I always (gently) teased my grandmother that she had to live to be 100.
And this was no childhood thing; I am pretty sure I started this campaign in my 20s. I’m not sure why I did, and likely it was because I never could imagine a world where she was not in it, even if she had to live to be 190.
Like horseshoes and hand grenades, she won that by being close, leaving this world seventeen years ago today. And I was on the other side of the country.
So I reach into the pile of past posts and comb through the 50 minutes of so I recorded of her back in maybe 1996, done on an old school microcassette tape at my sisters house in Baltimore.
In this clip she insists on her childhood being good (with her laugh). The backstory is this was a childhood where her immigrant mother Eva passed away when grandma was ?? maybe 11 (I find Eva in the 1915 Census but not 1920), being raised largely by a mob of older sisters and brothers in likely a Newark tenement apartment. They were poor and never seemed to talk about that being bad, because she and her siblings had each other, and a dad, who all I knew was a kind of natural genius, a gifted self taught, award winning chess player.
She describes going to the movies with her mother, Eva silent movies, having to read the dialogue cards to her mother who did not speak English. Granny had learned piano as a child, I think there’s a story of learning at a neighbors, and she said she worked briefly playing piano in the silent theaters (“until they got an organ”).
She talked about having to go to work at age 14, when she was “done” with school after the 8th grade. That was considered enough schooling around that time (~1918). Only her youngest sister Florence went to high school. “High school?” she says on tape with a lilt, “Whoever heard of high school?”
I can see I used the same photo above for several of these posts, and it’s funny, because while I remember that being at my sister’s house, I just noticed that the audio cassette recorder is sitting on my knee. Thus this photo was taken at the time the above audio was recorded (ignore my mullet hairdo).
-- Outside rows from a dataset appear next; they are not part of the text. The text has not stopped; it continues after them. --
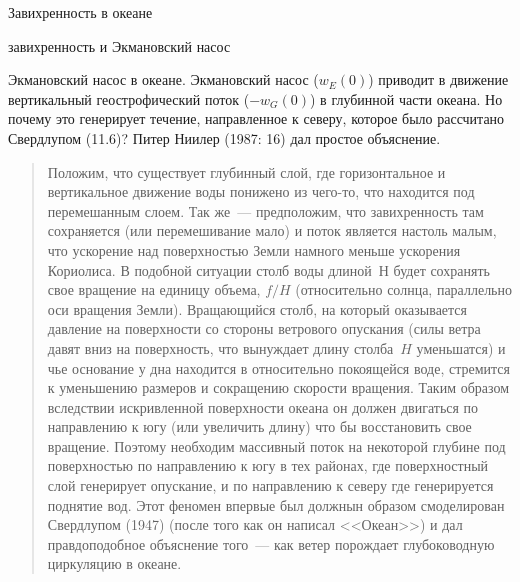 \begin{chapter}{Завихренность в океане}
\begin{section}{завихренность и Экмановский насос}
\begin{paragraph}{Экмановский насос в океане.}
Экмановский насос ($w_E (0)$) приводит в движение вертикальный
геострофический поток ($-w_G (0)$) в глубинной части океана. Но почему
это генерирует течение, направленное к северу, которое было рассчитано
Свердлупом (11.6)? Питер Ниилер (1987: 16) дал простое объяснение.
%
\begin{quotation}
Положим, что существует глубинный слой, где горизонтальное и
вертикальное движение воды понижено из чего-то, что находится под
перемешанным слоем. Так же~--- предположим, что завихренность там
сохраняется (или перемешивание мало) и поток является настоль малым,
что ускорение над поверхностью Земли намного меньше ускорения
Кориолиса. В подобной ситуации столб воды длиной~$Н$ будет сохранять
свое вращение на единицу объема, $f/H$ (относительно солнца, параллельно
оси вращения Земли). Вращающийся столб, на который оказывается
давление на поверхности со стороны ветрового опускания (силы ветра
давят вниз на поверхность, что вынуждает длину столба~$H$ уменьшатся) и
чье основание у дна находится в относительно покоящейся воде,
стремится к уменьшению размеров и сокращению скорости вращения. Таким
образом вследствии искривленной поверхности океана он должен двигаться
по направлению к югу (или увеличить длину) что бы восстановить свое
вращение. Поэтому необходим массивный поток на некоторой глубине под
поверхностью по направлению к югу в тех районах, где поверхностный
слой генерирует опускание, и по направлению к северу где генерируется
поднятие вод. Этот феномен впервые был должнын образом смоделирован
Свердлупом (1947) (после того как он написал <<Океан>>) и дал
правдоподобное объяснение того~--- как ветер порождает глубоководную
циркуляцию в океане.
\end{quotation}

\end{paragraph}
\end{section}
\end{chapter}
Or maybe my memory is wrong, the caption on that flickr photo mentions the recorder- but there it is, working some 1990s technology to save Granny’s voice. So I can hear it again in 2020.

I don’t know what became of that recorded, not even sure whose it was, but here was my setup in 2009 when I had sense to digitize it
I don’t know what kept her going to live to 98; she outlived her husband by like 50 years, outlived all of her brothers and sisters, outlived both of her children and one grandchild.
It was the thing I kidded her about all the time (I loved to make her laugh). Her “spunk”.
98 was more than enough, Granny. Thanks for every one of your loving quirks. Hello from 2020, though I am glad you do not have to see it lived out. You did plenty from 1905 to 2003.
Featured Image: Mashup of my own photo of me and granny Recording Grandma’s Stories flickr photo by cogdogblog shared under a Creative Commons (BY) license, lightened slightly, and superimposed with the numbers that include 100 and 98 (box added around “98”) from Image from page 305 of “Soils, their properties and management” (1915) flickr photo by Internet Archive Book Images shared with no copyright restriction (Flickr Commons)
Great memories! I liked to tease her too. I remember when she was at the nursing home and it was election day. I asked her if she wanted to go downstairs and vote and she said ‘no, maybe next time’. I told her she’d be 101 the next election and she said ‘okay’. I think she fully expected to still be around, as feisty as ever!
Yes, that’s my house. I brought that couch to Florida and it ended up at a thrift shop. Wish we had that recording.
I bet Granny would never wear a red hat!
I think I sent the audio on a CD but can get you a copy of the full set, also the ones I did with Mom in 2011.